We find that almost all zero-tip rides correspond to payment type 2, and that almost all payment type 2 rides don’t tip. My un-scientific hypothesis here is payment type 2 corresponds to cash fares and that we’re observing a tendancy of drivers not to record cash tips. However we would need more domain knowledge about our data to actually make this claim with any degree of authority.

Analyze Tips Fractions

Lets make a new column, tip_fraction, and then look at the average of this column grouped by day of week and grouped by hour of day.

First, we need to filter out bad rows, both rows with this odd payment type, and rows with zero fare (there are a surprising number of free cab rides in NYC.) Second we create a new column equal to the ratio of tip_amount / fare_amount.

>>> df = nyc2015[(nyc2015.fare_amount > 0) & (nyc2015.payment_type != 2)]
>>> df = df.assign(tip_fraction=(df.tip_amount / df.fare_amount))

Next we choose to groupby the pickup datetime column in order to see how the average tip fraction changes by day of week and by hour.

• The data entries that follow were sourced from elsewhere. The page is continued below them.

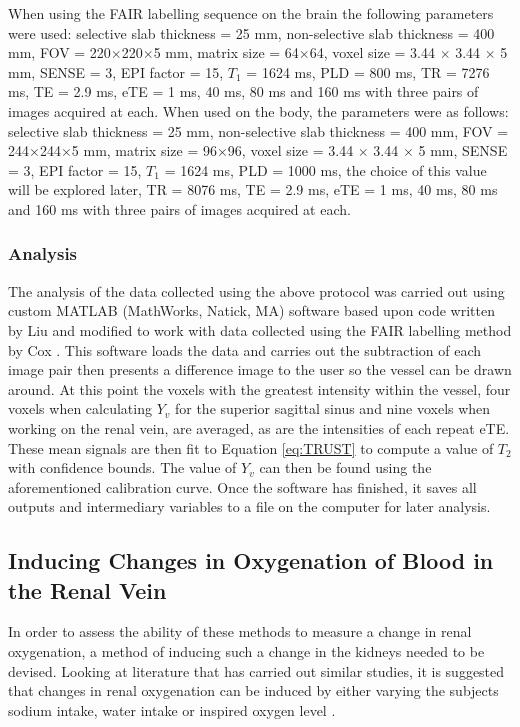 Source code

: When using the \ac{FAIR} labelling sequence on the brain the following parameters were used: selective slab thickness = 25 mm, non-selective slab thickness = 400 mm, \ac{FOV} = 220$\times$220$\times$5 mm, matrix size = 64$\times$64, voxel size = 3.44 $\times$ 3.44 $\times$ 5 mm, \ac{SENSE} = 3, \ac{EPI} factor = 15, $T_1$ = 1624 ms, \ac{PLD} = 800 ms, \ac{TR} = 7276 ms, \ac{TE} = 2.9 ms, \ac{eTE} = 1 ms, 40 ms, 80 ms and 160 ms with three pairs of images acquired at each. When used on the body, the parameters were as follows: selective slab thickness = 25 mm, non-selective slab thickness = 400 mm, \ac{FOV} = 244$\times$244$\times$5 mm, matrix size = 96$\times$96, voxel size = 3.44 $\times$ 3.44 $\times$ 5 mm, \ac{SENSE} = 3, \ac{EPI} factor = 15, $T_1$ = 1624 ms, \ac{PLD} = 1000 ms, the choice of this value will be explored later, \ac{TR} = 8076 ms, \ac{TE} = 2.9 ms, \ac{eTE} = 1 ms, 40 ms, 80 ms and 160 ms with three pairs of images acquired at each.\\

\subsubsection{Analysis}
\label{sec:trust_analysis}
The analysis of the data collected using the above protocol was carried out using custom \textsc{MATLAB} (MathWorks, Natick, MA) software based upon code written by Liu and modified to work with data collected using the \ac{FAIR} labelling method by Cox \cite{liu_pro_2011}. This software loads the data and carries out the subtraction of each image pair then presents a difference image to the user so the vessel can be drawn around. At this point the voxels with the greatest intensity within the vessel, four voxels when calculating $Y_v$ for the superior sagittal sinus and nine voxels when working on the renal vein, are averaged, as are the intensities of each repeat \ac{eTE}. These mean signals are then fit to Equation \eqref{eq:TRUST} to compute a value of $T_2$ with confidence bounds. The value of $Y_v$ can then be found using the aforementioned calibration curve. Once the software has finished, it saves all outputs and intermediary variables to a file on the computer for later analysis.

\subsection{Inducing Changes in Oxygenation of Blood in the Renal Vein}

In order to assess the ability of these methods to measure a change in renal oxygenation, a method of inducing such a change in the kidneys needed to be devised. Looking at literature that has carried out similar studies, it is suggested that changes in renal oxygenation can be induced by either varying the subjects sodium intake, water intake or inspired oxygen level \cite{oconnor_comparison_2009, donati_quantitative_2012}.\\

The groupby and datetime handling of Pandas makes these operations trivial.

>>> dayofweek = df.groupby(df.tpep_pickup_datetime.dt.dayofweek).tip_fraction.mean()
>>> hour = df.groupby(df.tpep_pickup_datetime.dt.hour).tip_fraction.mean()

>>> dayofweek, hour = e.persist([dayofweek, hour])
>>> progress(dayofweek, hour)

Grouping by day-of-week doesn’t show anything too striking to my eye. However I would like to note at how generous NYC cab riders seem to be. A 23-25% tip can be quite nice:

>>> dayofweek.compute()
tpep_pickup_datetime
  0.237510
  0.236494
  0.236073
  0.246007
  0.242081
  0.232415
  0.259974
Name: tip_fraction, dtype: float64

But grouping by hour shows that late night and early morning riders are more likely to tip extravagantly:

>>> hour.compute()
tpep_pickup_datetime
   0.263602
   0.278828
   0.293536
   0.276784
   0.348649
   0.248618
   0.233257
   0.216003
   0.221508
   0.217018
  0.225618
  0.231396
  0.225186
  0.235662
  0.237636
  0.228832
  0.234086
  0.240635
  0.237488
  0.272792
  0.235866
  0.242157
  0.243244
  0.244586
Name: tip_fraction, dtype: float64
In [24]:

We plot this with matplotlib and see a nice trough during business hours with a surge in the early morning with an astonishing peak of 34% at 4am:

Performance

Lets dive into a few operations that run at different time scales. This gives a good understanding of the strengths and limits of the scheduler.

>>> %time nyc2015.head()
CPU times: user 4 ms, sys: 0 ns, total: 4 ms
Wall time: 20.9 ms

This head computation is about as fast as a film projector. You could perform this roundtrip computation between every consecutive frame of a movie; to a human eye this appears fluid. In the last post we asked about how low we could bring latency. In that post we were running computations from my laptop in California and so were bound by transcontinental latencies of 200ms. This time, because we’re operating from the cluster, we can get down to 20ms. We’re only able to be this fast because we touch only a single data element, the first partition. Things change when we need to touch the entire dataset.

>>> %time len(nyc2015)
CPU times: user 48 ms, sys: 0 ns, total: 48 ms
Wall time: 271 ms

The length computation takes 200-300 ms. This computation takes longer because we touch every individual partition of the data, of which there are 178. The scheduler incurs about 1ms of overhead per task, add a bit of latency and you get the ~200ms total. This means that the scheduler will likely be the bottleneck whenever computations are very fast, such as is the case for computing len. Really, this is good news; it means that by improving the scheduler we can reduce these durations even further.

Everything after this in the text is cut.